Stored records

******************************

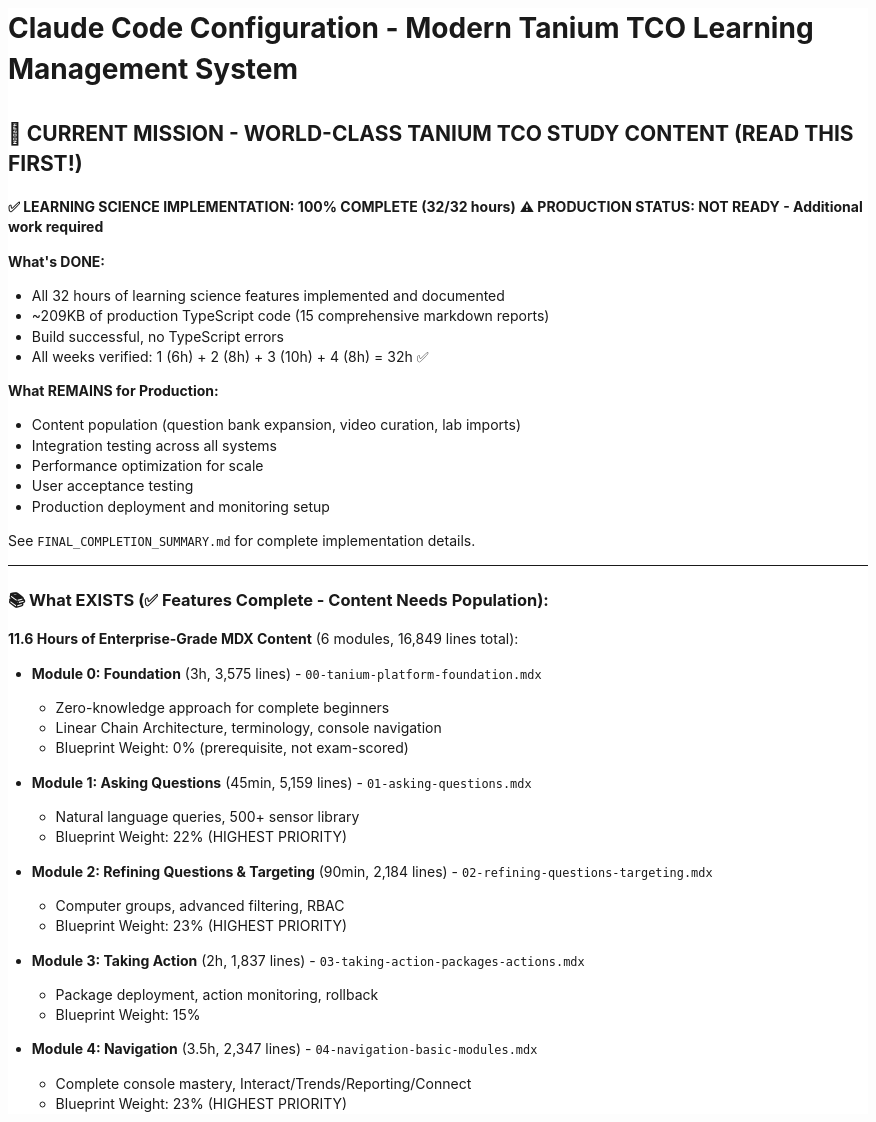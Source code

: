 # Claude Code Configuration - Modern Tanium TCO Learning Management System

## 🎯 CURRENT MISSION - WORLD-CLASS TANIUM TCO STUDY CONTENT (READ THIS FIRST!)

**✅ LEARNING SCIENCE IMPLEMENTATION: 100% COMPLETE (32/32 hours)**
**⚠️ PRODUCTION STATUS: NOT READY - Additional work required**

**What's DONE:**

- All 32 hours of learning science features implemented and documented
- ~209KB of production TypeScript code (15 comprehensive markdown reports)
- Build successful, no TypeScript errors
- All weeks verified: 1 (6h) + 2 (8h) + 3 (10h) + 4 (8h) = 32h ✅

**What REMAINS for Production:**

- Content population (question bank expansion, video curation, lab imports)
- Integration testing across all systems
- Performance optimization for scale
- User acceptance testing
- Production deployment and monitoring setup

See `FINAL_COMPLETION_SUMMARY.md` for complete implementation details.

---

### 📚 What EXISTS (✅ Features Complete - Content Needs Population):

**11.6 Hours of Enterprise-Grade MDX Content** (6 modules, 16,849 lines total):

- **Module 0: Foundation** (3h, 3,575 lines) - `00-tanium-platform-foundation.mdx`
  - Zero-knowledge approach for complete beginners
  - Linear Chain Architecture, terminology, console navigation
  - Blueprint Weight: 0% (prerequisite, not exam-scored)

- **Module 1: Asking Questions** (45min, 5,159 lines) - `01-asking-questions.mdx`
  - Natural language queries, 500+ sensor library
  - Blueprint Weight: 22% (HIGHEST PRIORITY)

- **Module 2: Refining Questions & Targeting** (90min, 2,184 lines) - `02-refining-questions-targeting.mdx`
  - Computer groups, advanced filtering, RBAC
  - Blueprint Weight: 23% (HIGHEST PRIORITY)

- **Module 3: Taking Action** (2h, 1,837 lines) - `03-taking-action-packages-actions.mdx`
  - Package deployment, action monitoring, rollback
  - Blueprint Weight: 15%

- **Module 4: Navigation** (3.5h, 2,347 lines) - `04-navigation-basic-modules.mdx`
  - Complete console mastery, Interact/Trends/Reporting/Connect
  - Blueprint Weight: 23% (HIGHEST PRIORITY)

******************************

Work instruction: Where the word "deployment" occurs in a line of the entries above, count that line, and reply with the total only.

The answer: 2